Work request => Everything from the line with "# Tushare数据" to the line with "## Installing Dependecies" in the listing below, both lines included, needs to be copied exactly, apart from the pictures.

Given data =>
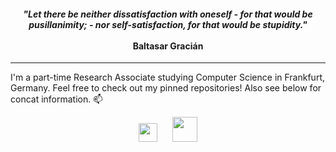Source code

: <div>
  <h4 align="center"><i>"Let there be neither dissatisfaction with oneself - for that would be pusillanimity; - nor self-satisfaction, for that would be stupidity."</i><br/><br/>Baltasar Gracián</h4>
  <hr/>
</div>

I'm a part-time Research Associate studying Computer Science in Frankfurt, Germany. Feel free to check out my pinned repositories! Also see below for concat information. 📫

<div align="center">
  <img width="30" src="https://github.com/TheItCrOw/TheItCrOw/assets/49918134/a087a0fa-0f9f-479f-99e2-ba10568e5577" href="mailto:k.boenisch@outlook.com"/>
  <label>&nbsp;&nbsp;&nbsp;&nbsp;</label>
  <img width="40" src="https://github.com/TheItCrOw/TheItCrOw/assets/49918134/9f6528a7-336c-4229-bd58-a0ee03103274" href="https://www.kaggle.com/kevinbnisch" target="_blank"/>
</div>

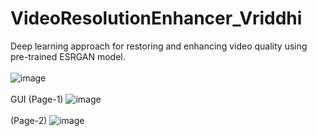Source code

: # VideoResolutionEnhancer_Vriddhi
Deep learning approach for restoring and enhancing video quality using pre-trained ESRGAN model.<br><br>
![image](https://github.com/tanishq2910/VideoResolutionEnhancer_Vriddhi/assets/108173516/173c9a1b-938c-4bc6-afbf-232c2bb8d794)
<br><br>
GUI (Page-1)
![image](https://github.com/tanishq2910/VideoResolutionEnhancer_Vriddhi/assets/108173516/9a78b600-8818-447c-96df-eb79373c9d2f)<br><br>
(Page-2)
![image](https://github.com/tanishq2910/VideoResolutionEnhancer_Vriddhi/assets/108173516/bdb11d12-a616-4f1c-bcfe-5ed271547f5c)
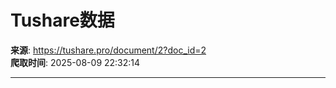 # Tushare数据

**来源**: https://tushare.pro/document/2?doc_id=2  
**爬取时间**: 2025-08-09 22:32:14

---



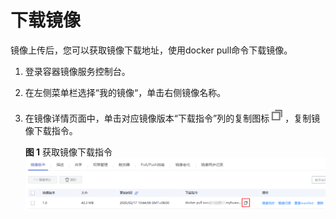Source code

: # 下载镜像<a name="swr_01_0017"></a>

镜像上传后，您可以获取镜像下载地址，使用docker pull命令下载镜像。

1.  登录容器镜像服务控制台。
2.  在左侧菜单栏选择“我的镜像“，单击右侧镜像名称。
3.  在镜像详情页面中，单击对应镜像版本“下载指令”列的复制图标![](figures/小图标-复制.png)，复制镜像下载指令。

    **图 1**  获取镜像下载指令<a name="zh-cn_topic_0084266454_fig18518532151513"></a>  
    ![](figures/获取镜像下载指令.png "获取镜像下载指令")


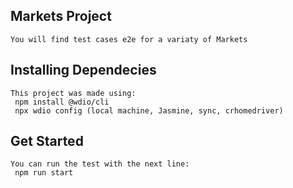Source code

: ## Markets Project
    You will find test cases e2e for a variaty of Markets
## Installing Dependecies
    This project was made using:
     npm install @wdio/cli
     npx wdio config (local machine, Jasmine, sync, crhomedriver)

## Get Started
    You can run the test with the next line:
     npm run start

Answer box =>
 # Tushare数据

**来源**: https://tushare.pro/document/2?doc_id=2  
**爬取时间**: 2025-08-09 22:32:14

---



Source code

: # 下载镜像<a name="swr_01_0017"></a>

镜像上传后，您可以获取镜像下载地址，使用docker pull命令下载镜像。

1.  登录容器镜像服务控制台。
2.  在左侧菜单栏选择“我的镜像“，单击右侧镜像名称。
3.  在镜像详情页面中，单击对应镜像版本“下载指令”列的复制图标![](figures/小图标-复制.png)，复制镜像下载指令。

    **图 1**  获取镜像下载指令<a name="zh-cn_topic_0084266454_fig18518532151513"></a>  
    ![](figures/获取镜像下载指令.png "获取镜像下载指令")


Source code

: ## Markets Project
    You will find test cases e2e for a variaty of Markets
## Installing Dependecies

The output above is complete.